Romantic love can be intense, irrational, and enduring, all at the same time. Love stories tend to focus on that intense and irrational period of attraction and the compelling need that leads to the commitment we expect in a romance novel.

While the happy-ever-after ending is a hallmark of the romance genre, there are treasured love stories that don't end that way. Gone with the Wind, for example, or Romeo and Juliet. But the intensity and irrationality are usually present in one form or another. They keep the pages turning.

Helen Fisher, scientist and expert in the study of romantic love, tells of a ruler (died 760 a.d. in Tikal, Guatemala) who built a temple to be his tomb and across from it, another for his beloved wife. The Mayans, like the creators of Stonehenge and so many other ancient builders, were experts in the science of astronomy.

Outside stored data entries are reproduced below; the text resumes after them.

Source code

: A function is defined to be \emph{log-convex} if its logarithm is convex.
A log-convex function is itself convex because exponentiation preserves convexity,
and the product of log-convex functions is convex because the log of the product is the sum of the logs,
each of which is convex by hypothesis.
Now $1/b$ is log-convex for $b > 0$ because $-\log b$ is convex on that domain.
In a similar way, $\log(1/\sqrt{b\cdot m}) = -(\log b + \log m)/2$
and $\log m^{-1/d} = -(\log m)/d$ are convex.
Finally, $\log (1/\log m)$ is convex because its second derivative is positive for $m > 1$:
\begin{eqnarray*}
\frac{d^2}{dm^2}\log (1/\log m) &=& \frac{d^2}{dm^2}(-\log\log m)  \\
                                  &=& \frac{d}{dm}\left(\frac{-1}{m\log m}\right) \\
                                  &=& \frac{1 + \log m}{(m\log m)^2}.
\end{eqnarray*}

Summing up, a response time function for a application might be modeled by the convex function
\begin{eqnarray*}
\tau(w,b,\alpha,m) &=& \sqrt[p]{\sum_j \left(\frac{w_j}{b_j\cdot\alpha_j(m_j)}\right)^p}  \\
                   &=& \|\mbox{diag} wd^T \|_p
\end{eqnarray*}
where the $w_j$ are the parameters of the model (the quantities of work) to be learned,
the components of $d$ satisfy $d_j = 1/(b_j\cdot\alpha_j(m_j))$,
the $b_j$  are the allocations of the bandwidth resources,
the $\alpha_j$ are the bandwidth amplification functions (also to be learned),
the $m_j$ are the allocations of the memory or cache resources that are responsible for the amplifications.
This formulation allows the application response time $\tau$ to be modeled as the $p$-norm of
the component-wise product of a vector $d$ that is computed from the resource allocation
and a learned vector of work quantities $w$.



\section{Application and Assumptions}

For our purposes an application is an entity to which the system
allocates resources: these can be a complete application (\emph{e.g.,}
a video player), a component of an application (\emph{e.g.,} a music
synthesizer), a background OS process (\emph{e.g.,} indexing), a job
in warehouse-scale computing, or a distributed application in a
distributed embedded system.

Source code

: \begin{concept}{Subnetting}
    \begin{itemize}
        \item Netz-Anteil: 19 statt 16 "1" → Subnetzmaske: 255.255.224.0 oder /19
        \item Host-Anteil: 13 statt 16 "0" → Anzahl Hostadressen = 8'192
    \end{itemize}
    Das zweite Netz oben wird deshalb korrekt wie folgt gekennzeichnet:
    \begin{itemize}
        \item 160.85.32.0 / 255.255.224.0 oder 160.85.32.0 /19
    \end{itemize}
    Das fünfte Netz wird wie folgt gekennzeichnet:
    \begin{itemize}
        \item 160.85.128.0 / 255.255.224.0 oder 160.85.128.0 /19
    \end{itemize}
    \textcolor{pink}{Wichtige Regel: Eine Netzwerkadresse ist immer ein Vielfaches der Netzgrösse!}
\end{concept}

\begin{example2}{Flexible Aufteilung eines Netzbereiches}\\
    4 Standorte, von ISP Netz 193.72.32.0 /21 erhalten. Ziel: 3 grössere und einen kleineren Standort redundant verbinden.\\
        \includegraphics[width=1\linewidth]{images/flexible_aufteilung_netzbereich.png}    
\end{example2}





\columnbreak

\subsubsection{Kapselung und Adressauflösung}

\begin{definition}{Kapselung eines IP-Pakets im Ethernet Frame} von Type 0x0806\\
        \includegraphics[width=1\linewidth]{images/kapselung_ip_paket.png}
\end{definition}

And so it is that every year at the spring and autumn equinoxes, as the sun rises behind the ruler's temple, it casts a shadow over the tomb of his wife. And as the sun sets behind her temple, its shadow bathes his temple. In this symbolic and utterly romantic way, each lover continues, through the centuries, to touch the other.

Fisher also offers an example of passionate and unrequited love, calling this poem at least the equivalent of the most powerful poetic expressions of romantic love in history. Whatever you may think of that evaluation, there is no mistaking the cry of a broken heart for a love that is not to be. It was written in 1896 by an anonymous indigenous native of Southern Alaska at the departure of a missionary.

Fire runs through my body with the pain of loving you
Pain runs through my body with the fires of my love for you
Pain like a boil about to burst with my love for you
Consumed by fire with my love for you.

I remember what you said to me
I am thinking of your love for me
I am torn by your love for me
Pain and more pain
Where are you going with my love?

I am told you will go from here
I am told you will leave me here
My body is torn with grief
Remember what I said, my love
Goodbye, my love. Goodbye.

Fisher reports that anthropologists have found evidence of romantic love in 170 societies. They have never found a society without it.